To prepare the detailed map, the group crossed data on hospital admissions for coronavirus and Severe Acute Respiratory Syndrome (SRAG) with the patient’s zip code. When analyzing the distribution of cases from smaller scales, the scientists noted, however, that the presence of the coronavirus can be heterogeneous between locations with similar characteristics or even within the same neighborhood.

“‘Where there is a favela, there is a covid’ is a justification that does not fit. There are favelas with many cases, yes, but there are other favela spots without high concentration of the disease. The same happens with noble neighborhoods”, says researcher Aluízio Marino, from LabCidade. “This dual, easy relationship between the center and the periphery is actually not correct.”

The concentration of covid-19 is represented on the map by small islands of heat that turn into lines as the cutout gets closer to neighborhoods. In general, the spots appear scattered practically all over the city, except in the most extreme region of the south zone, one of the poorest in São Paulo, where there are more occurrences of underreporting than confirmed cases, by the tool.

According to Marino, the advantage of georeferencing is that it allows a “more complex reading” of the pandemic, thus making it possible to develop specific actions for each place. Otherwise, the strategy to fight the disease risks failing, says the researcher.

“It was what happened with the extended holiday or the mega rotation of vehicles”, he evaluates. “The city of São Paulo has a very different characteristic, there are several cities within one, so there must be territorialized strategies.”

The researcher also uses the example of Brasilândia, a periphery in the northern zone. “The City Hall’s epidemiological bulletins organize information by administrative district. Often, this section considers territories too large,” he says. “Since the beginning of the pandemic, the neighborhood is considered to be of high concentration, but there the population is equivalent to that of a medium-sized city. Without the street scale, it doesn’t say much.”

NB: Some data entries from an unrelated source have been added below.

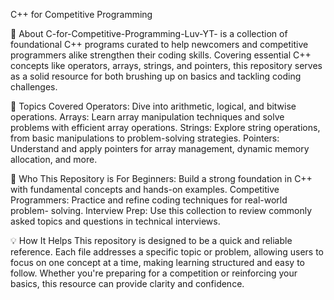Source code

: C++ for Competitive Programming

📘 About
C-for-Competitive-Programming-Luv-YT- is a collection of foundational C++ programs curated to 
help newcomers and competitive programmers alike strengthen their coding skills. Covering 
essential C++ concepts like operators, arrays, strings, and pointers, this repository serves as a solid 
resource for both brushing up on basics and tackling coding challenges.

🎯 Topics Covered
Operators: Dive into arithmetic, logical, and bitwise operations.
Arrays: Learn array manipulation techniques and solve problems with efficient array operations.
Strings: Explore string operations, from basic manipulations to problem-solving strategies.
Pointers: Understand and apply pointers for array management, dynamic memory allocation,
and more.

🌟 Who This Repository is For
Beginners: Build a strong foundation in C++ with fundamental concepts and hands-on
examples.
Competitive Programmers: Practice and refine coding techniques for real-world problem-
solving.
Interview Prep: Use this collection to review commonly asked topics and questions in technical
interviews.

💡 How It Helps
This repository is designed to be a quick and reliable reference. Each file addresses a specific topic or 
problem, allowing users to focus on one concept at a time, making learning structured and easy to 
follow. Whether you're preparing for a competition or reinforcing your basics, this resource can 
provide clarity and confidence.
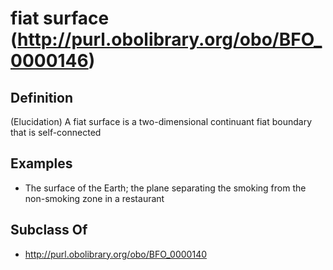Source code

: # fiat surface (http://purl.obolibrary.org/obo/BFO_0000146)

## Definition
(Elucidation) A fiat surface is a two-dimensional continuant fiat boundary that is self-connected

## Examples
- The surface of the Earth; the plane separating the smoking from the non-smoking zone in a restaurant

## Subclass Of
- http://purl.obolibrary.org/obo/BFO_0000140

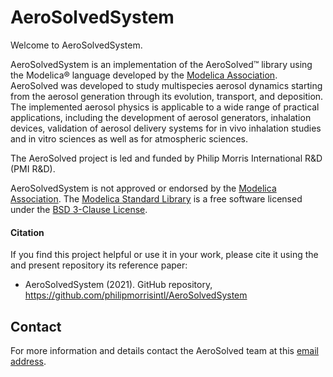 # AeroSolvedSystem

Welcome to AeroSolvedSystem.

AeroSolvedSystem is an implementation of the AeroSolved&#8482; library using the Modelica&#174; language developed by the [Modelica Association](https://modelica.org/association.html). AeroSolved was developed to study multispecies aerosol dynamics starting from the aerosol generation through its evolution, transport, and deposition. The implemented aerosol physics is applicable to a wide range of practical applications, including the development of aerosol generators, inhalation devices, validation of aerosol delivery systems for in vivo inhalation studies and in vitro sciences as well as for atmospheric sciences.

The AeroSolved project is led and funded by Philip Morris International R&D (PMI R&D).  

AeroSolvedSystem is not approved or endorsed by the [Modelica Association](https://modelica.org/association.html). The [Modelica Standard Library](https://github.com/modelica/ModelicaStandardLibrary) is a free software licensed under the [BSD 3-Clause License](https://github.com/modelica/ModelicaStandardLibrary/blob/master/LICENSE).

#### Citation
If you find this project helpful or use it in your work, please cite it using the and present repository its reference paper:
* AeroSolvedSystem (2021). GitHub repository, https://github.com/philipmorrisintl/AeroSolvedSystem

## Contact
For more information and details contact the AeroSolved team at this [email address](mailto:aerosolved.contact@pmi.com).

However, scientists from LabCidade warn that the tool does not offer the complete scenario of the pandemic in São Paulo and also does not explain what factors influence the spread of the disease, for now. “These data are not all, they are hospitalization data. Those who were treated at home or even asymptomatic patients will not appear on the map”, says Marino.

In the next stage of the project, the group intends to test hypotheses and investigate the set of elements that leads a given location to have more or less cases of covid-19 – such as the circulation of buses or the presence of health equipment and shopping centers. “We verified the presence in different territories, now we are going to cross with other elements, not only the population density or precariousness of the territory.”

Uncertain future

The researchers, however, fear for the future of the project. In a note released on Tuesday, 9, LabCidade reported that the Ministry of Health’s Datasus portal failed to disclose the variable “CEP” and even removed information from previous spreadsheets in the open database. Without it, it is not possible to update the mapping.

“This change is connected to a broader strategy to decrease the transparency of data on covid-19 in Brazil”, says the group’s statement. “All of these changes point, on the one hand, to the attempt to hide information and make it difficult for activists, managers and researchers to monitor it, on the other hand, a strategy to confuse the population and minimize the severity of the pandemic.”

Asked, the Ministry of Health has not yet responded.